Le donne da vittime si trasformano in carnefici e figura cardine ci questa ribellione è la levatrice del villaggio, che per loro rappresenta la speranza di potersi affrancare dalle loro misere vite grazie a soluzioni semplici e definitive.

“La levatrice era capace di osservare la natura come nessun’altra, sapeva scorgerne gli aspetti benefici, ma anche scovarne le anomalie. E ciò non avveniva soltanto in rapporto ai raccolti e alle bestie. Lei conosceva bene anche la natura umana e sapeva guardare dentro le persone, riuscendo a scandagliare la loro anima. Forse era per questo che le donne del villaggio le chiedevano udienza così spesso. E probabilmente era questo il motivo per cui, così frequentemente e generosamente, offriva consigli ed elargiva i più intimi insegnamenti. Per loro lei non era solo la levatrice di Nagyrév. Non era solo la guaritrice. Era molto di più: un’amica, un’insegnante, una confidente. Lei era zia Zsuzsi, e aveva una soluzione per tutto”

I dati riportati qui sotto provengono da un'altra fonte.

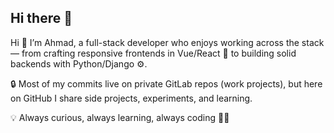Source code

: ## Hi there 👋

<!--
**A7mat/a7mat** is a ✨ _special_ ✨ repository because its `README.md` (this file) appears on your GitHub profile.

Here are some ideas to get you started:

- 🔭 I’m currently working on ...
- 🌱 I’m currently learning ...
- 👯 I’m looking to collaborate on ...
- 🤔 I’m looking for help with ...
- 💬 Ask me about ...
- 📫 How to reach me: ...
- 😄 Pronouns: ...
- ⚡ Fun fact: ...
-->

Hi 👋 I’m Ahmad, a full-stack developer who enjoys working across the stack —
from crafting responsive frontends in Vue/React 🎨 to building solid backends with Python/Django ⚙️.

🔒 Most of my commits live on private GitLab repos (work projects),
but here on GitHub I share side projects, experiments, and learning.

💡 Always curious, always learning, always coding 🚀✨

Una donna temuta, rispettata, pervasa da un delirio di onnipotenza che le dà il diritto di credere che tutto ciò che lei fa è giusto, è buono. Lei ha il diritto di vita e di morte per gli uomini che meritano di essere puniti per le loro azioni.

Il finale, per quanto surreale, potrebbe essere plausibile rispetto alla vicenda narrata. Sicuramente porta a delle riflessioni finali sulla morte e sulle scelte.

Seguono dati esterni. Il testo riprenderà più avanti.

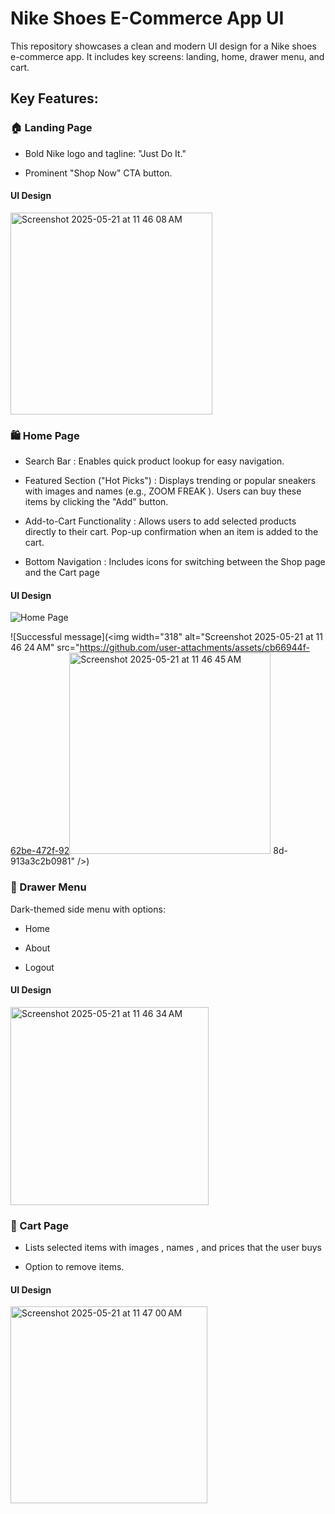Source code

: # Nike Shoes E-Commerce App UI

This repository showcases a clean and modern UI design for a Nike shoes e-commerce app. It includes key screens: landing, home, drawer menu, and cart.

## Key Features:
### 🏠 Landing Page
- Bold Nike logo and tagline: "Just Do It."
* Prominent "Shop Now" CTA button.
#### UI Design
<img width="323" alt="Screenshot 2025-05-21 at 11 46 08 AM" src="https://github.com/user-attachments/assets/90629082-d4ac-48f1-89f2-d8ace5c07a71" />

### 🛍️ Home Page
* Search Bar : Enables quick product lookup for easy navigation.
- Featured Section ("Hot Picks") : Displays trending or popular sneakers with images and names (e.g., ZOOM FREAK ). Users can buy these items by clicking the "Add" button.
* Add-to-Cart Functionality : Allows users to add selected products directly to their cart. Pop-up confirmation when an item is added to the cart.
- Bottom Navigation : Includes icons for switching between the Shop page and the Cart page
#### UI Design
![Home Page](<img width="318" alt="Screenshot 2025-05-21 at 11 46 24 AM" src="https://github.com/user-attachments/assets/21ffc0cb-af26-42e0-a254-8b66a6f54fbb" />)

![Successful message](<img width="318" alt="Screenshot 2025-05-21 at 11 46 24 AM" src="https://github.com/user-attachments/assets/cb66944f-62be-472f-92<img width="322" alt="Screenshot 2025-05-21 at 11 46 45 AM" src="https://github.com/user-attachments/assets/54f03524-37e1-4659-8ffd-59508afa2de0" />
8d-913a3c2b0981" />)

### 📝 Drawer Menu
Dark-themed side menu with options:
- Home
* About
- Logout
#### UI Design
<img width="317" alt="Screenshot 2025-05-21 at 11 46 34 AM" src="https://github.com/user-attachments/assets/319f8ddb-5a57-44e2-b8c7-1540b42e262f" />

### 🛒 Cart Page
- Lists selected items with images , names , and prices that the user buys
* Option to remove items.
#### UI Design
<img width="315" alt="Screenshot 2025-05-21 at 11 47 00 AM" src="https://github.com/user-attachments/assets/ea5feb0c-d58f-4336-aa30-2e6d2f6372f2" />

Ci sono morti giuste eticamente?

Nelle note finali c’è un’ampia dissertazione sulla realtà storica, sui personaggi realmente esistiti e sulle scelte operate per la narrazione.

Altamente consigliato

PRO

Ambientazione affascimante

Trama complessa e avvincente

CONTRO

Niente da dichiarare

La levatrice di Nagyrév – Edizione cartacea
La levatrice di Nagyrév – Edizione e-book

SINOSSI

Zsigmond Danielovitz, incaricato di indagare sul cadavere di un’anziana contadina, è un uomo indebolito dalla guerra, ma vigile. E così ci mette poco a scorgere, dietro gli occhi degli abitanti di Nagyrév, qualcosa di sinistro. Nagyrév è un piccolo villaggio sperduto nella pianura ungherese, l’anno è il 1929 e il benessere, in quella ristretta comunità rurale, non arriva. Zsigmond Danielovitz si rende presto conto che la morte della donna sulle sponde del fiume Tibisco non è che l’anello di una lunga catena di scomparse e incidenti che da tempo coinvolgono il piccolo villaggio. “La levatrice di Nagyrév” racconta un fatto di cronaca realmente avvenuto tra le due guerre mondiali, un episodio che sconvolse l’Europa non solo per l’efferatezza dei crimini, ma anche per un inedito capovolgimento dei ruoli: le donne uccidono gli uomini, si vendicano. Superstizione, violenze, miseria e soprusi sono i protagonisti delle vite che si incrociano in questo affresco rurale, dove a fare le spese di appetiti e frustrazioni sono sempre le donne. Le regole patriarcali della comunità magiara e le meschinità dell’animo umano creano situazioni insostenibili e sofferenze ingiustificabili per mogli e figlie, anziane e ragazze. Personaggio chiave, intorno al quale girano le storie di Nagyrév, è la misteriosa Zsuzsanna, levatrice dal passato fumoso, spesso etichettata come «strega» dai suoi concittadini, temuta e, ogni tanto, rispettata, una figura carismatica, rarissimo esempio di donna emancipata, cui molte «sorelle» chiedono aiuto per risolvere i guai che hanno dentro casa: gravate da inganni, stupri e sottomissioni, le vittime hanno deciso di alzare la testa.